## [Information]

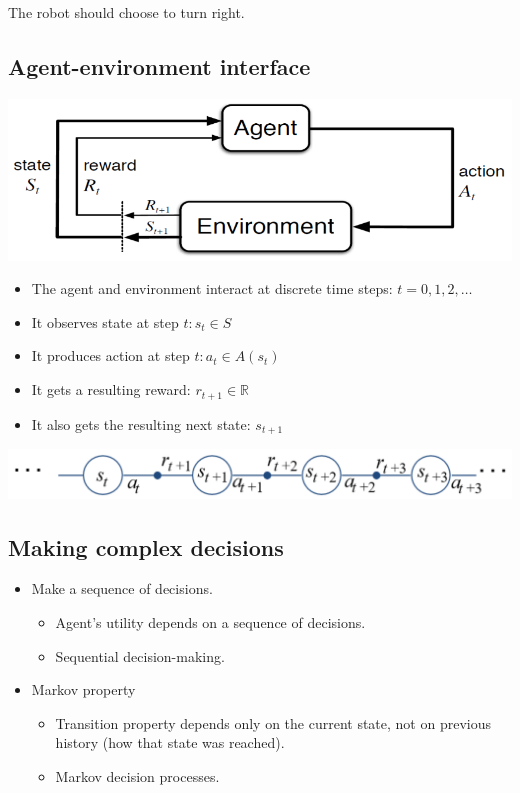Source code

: \documentclass[11pt]{article}
\begin{document}
The robot should choose to turn right.

 \newpage
\subsection{Agent-environment interface}
\label{sec:orgda0e21e}
\begin{center}
\includegraphics[width=.9\linewidth]{./images/agent-environment-interface-flow-chart.png}
\end{center}
\begin{itemize}
\item The agent and environment interact at discrete time steps: \(t = 0, 1, 2, \ldots\)
\item It observes state at step \(t: s_t \in S\)
\item It produces action at step \(t: a_t \in A(s_t)\)
\item It gets a resulting reward: \(r_{t + 1} \in \mathbb{R}\)
\item It also gets the resulting next state: \(s_{t + 1}\)
\end{itemize}

\begin{center}
\includegraphics[width=.9\linewidth]{./images/agent-environment-interface-procedure.png}
\end{center}

 \newpage
\subsection{Making complex decisions}
\label{sec:orgfc024f9}
\begin{itemize}
\item Make a sequence of decisions.
\begin{itemize}
\item Agent's utility depends on a sequence of decisions.
\item Sequential decision-making.
\end{itemize}
\item Markov property
\begin{itemize}
\item Transition property depends only on the current state, not on previous history (how that state was reached).
\item Markov decision processes.
\end{itemize}
\end{itemize}
\end{document}
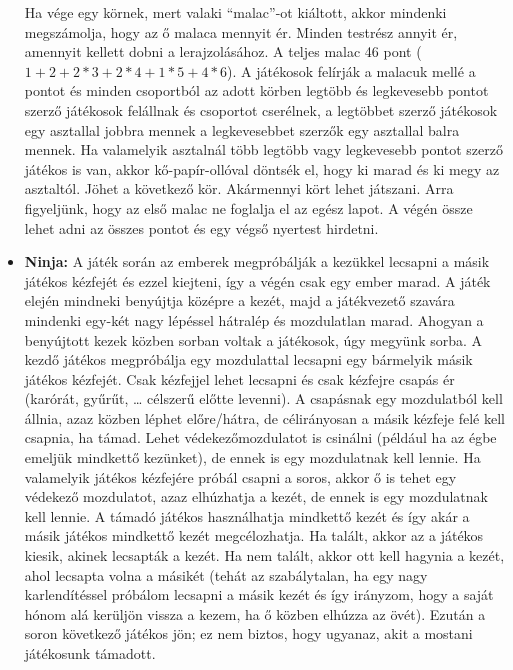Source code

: \documentclass[a4paper, 12pt, twoside, openright]{article}
\begin{document}
\begin{itemize}
Ha vége egy körnek, mert valaki ``malac''-ot kiáltott, akkor mindenki megszámolja, hogy az ő malaca mennyit ér. Minden testrész annyit ér, amennyit kellett dobni a lerajzolásához. A teljes malac 46 pont ($1+2+2*3+2*4+1*5+4*6$). A játékosok felírják a malacuk mellé a pontot és minden csoportból az adott körben legtöbb és legkevesebb pontot szerző játékosok felállnak és csoportot cserélnek, a legtöbbet szerző játékosok egy asztallal jobbra mennek a legkevesebbet szerzők egy asztallal balra mennek. Ha valamelyik asztalnál több legtöbb vagy legkevesebb pontot szerző játékos is van, akkor kő-papír-ollóval döntsék el, hogy ki marad és ki megy az asztaltól. Jöhet a következő kör. Akármennyi kört lehet játszani. Arra figyeljünk, hogy az első malac ne foglalja el az egész lapot. A végén össze lehet adni az összes pontot és egy végső nyertest hirdetni.

\item \textbf{Ninja:} A játék során az emberek megpróbálják a kezükkel lecsapni a másik játékos kézfejét és ezzel kiejteni, így a végén csak egy ember marad. A játék elején mindneki benyújtja középre a kezét, majd a játékvezető szavára mindenki egy-két nagy lépéssel hátralép és mozdulatlan marad. Ahogyan a benyújtott kezek közben sorban voltak a játékosok, úgy megyünk sorba. A kezdő játékos megpróbálja egy mozdulattal lecsapni egy bármelyik másik játékos kézfejét. Csak kézfejjel lehet lecsapni és csak kézfejre csapás ér (karórát, gyűrűt, \dots{} célszerű előtte levenni). A csapásnak egy mozdulatból kell állnia, azaz közben léphet előre/hátra, de célirányosan a másik kézfeje felé kell csapnia, ha támad. Lehet védekezőmozdulatot is csinálni (például ha az égbe emeljük mindkettő kezünket), de ennek is egy mozdulatnak kell lennie. Ha valamelyik játékos kézfejére próbál csapni a soros, akkor ő is tehet egy védekező mozdulatot, azaz elhúzhatja a kezét, de ennek is egy mozdulatnak kell lennie. A támadó játékos használhatja mindkettő kezét és így akár a másik játékos mindkettő kezét megcélozhatja. Ha talált, akkor az a játékos kiesik, akinek lecsapták a kezét. Ha nem talált, akkor ott kell hagynia a kezét, ahol lecsapta volna a másikét (tehát az szabálytalan, ha egy nagy karlendítéssel próbálom lecsapni a másik kezét és így irányzom, hogy a saját hónom alá kerüljön vissza a kezem, ha ő közben elhúzza az övét). Ezután a soron következő játékos jön; ez nem biztos, hogy ugyanaz, akit a mostani játékosunk támadott.


\end{itemize}
\end{document}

## [Exercise details]
If a picture appears among the entries, omit it and reproduce everything else exactly.

## [Solution below]
Source code

: \documentclass[11pt]{article}
\begin{document}
The robot should choose to turn right.

 \newpage
\subsection{Agent-environment interface}
\label{sec:orgda0e21e}
\begin{center}
\includegraphics[width=.9\linewidth]{./images/agent-environment-interface-flow-chart.png}
\end{center}
\begin{itemize}
\item The agent and environment interact at discrete time steps: \(t = 0, 1, 2, \ldots\)
\item It observes state at step \(t: s_t \in S\)
\item It produces action at step \(t: a_t \in A(s_t)\)
\item It gets a resulting reward: \(r_{t + 1} \in \mathbb{R}\)
\item It also gets the resulting next state: \(s_{t + 1}\)
\end{itemize}

\begin{center}
\includegraphics[width=.9\linewidth]{./images/agent-environment-interface-procedure.png}
\end{center}

 \newpage
\subsection{Making complex decisions}
\label{sec:orgfc024f9}
\begin{itemize}
\item Make a sequence of decisions.
\begin{itemize}
\item Agent's utility depends on a sequence of decisions.
\item Sequential decision-making.
\end{itemize}
\item Markov property
\begin{itemize}
\item Transition property depends only on the current state, not on previous history (how that state was reached).
\item Markov decision processes.
\end{itemize}
\end{itemize}
\end{document}
Source code

: \documentclass[a4paper, 12pt, twoside, openright]{article}
\begin{document}
\begin{itemize}
Ha vége egy körnek, mert valaki ``malac''-ot kiáltott, akkor mindenki megszámolja, hogy az ő malaca mennyit ér. Minden testrész annyit ér, amennyit kellett dobni a lerajzolásához. A teljes malac 46 pont ($1+2+2*3+2*4+1*5+4*6$). A játékosok felírják a malacuk mellé a pontot és minden csoportból az adott körben legtöbb és legkevesebb pontot szerző játékosok felállnak és csoportot cserélnek, a legtöbbet szerző játékosok egy asztallal jobbra mennek a legkevesebbet szerzők egy asztallal balra mennek. Ha valamelyik asztalnál több legtöbb vagy legkevesebb pontot szerző játékos is van, akkor kő-papír-ollóval döntsék el, hogy ki marad és ki megy az asztaltól. Jöhet a következő kör. Akármennyi kört lehet játszani. Arra figyeljünk, hogy az első malac ne foglalja el az egész lapot. A végén össze lehet adni az összes pontot és egy végső nyertest hirdetni.

\item \textbf{Ninja:} A játék során az emberek megpróbálják a kezükkel lecsapni a másik játékos kézfejét és ezzel kiejteni, így a végén csak egy ember marad. A játék elején mindneki benyújtja középre a kezét, majd a játékvezető szavára mindenki egy-két nagy lépéssel hátralép és mozdulatlan marad. Ahogyan a benyújtott kezek közben sorban voltak a játékosok, úgy megyünk sorba. A kezdő játékos megpróbálja egy mozdulattal lecsapni egy bármelyik másik játékos kézfejét. Csak kézfejjel lehet lecsapni és csak kézfejre csapás ér (karórát, gyűrűt, \dots{} célszerű előtte levenni). A csapásnak egy mozdulatból kell állnia, azaz közben léphet előre/hátra, de célirányosan a másik kézfeje felé kell csapnia, ha támad. Lehet védekezőmozdulatot is csinálni (például ha az égbe emeljük mindkettő kezünket), de ennek is egy mozdulatnak kell lennie. Ha valamelyik játékos kézfejére próbál csapni a soros, akkor ő is tehet egy védekező mozdulatot, azaz elhúzhatja a kezét, de ennek is egy mozdulatnak kell lennie. A támadó játékos használhatja mindkettő kezét és így akár a másik játékos mindkettő kezét megcélozhatja. Ha talált, akkor az a játékos kiesik, akinek lecsapták a kezét. Ha nem talált, akkor ott kell hagynia a kezét, ahol lecsapta volna a másikét (tehát az szabálytalan, ha egy nagy karlendítéssel próbálom lecsapni a másik kezét és így irányzom, hogy a saját hónom alá kerüljön vissza a kezem, ha ő közben elhúzza az övét). Ezután a soron következő játékos jön; ez nem biztos, hogy ugyanaz, akit a mostani játékosunk támadott.


\end{itemize}
\end{document}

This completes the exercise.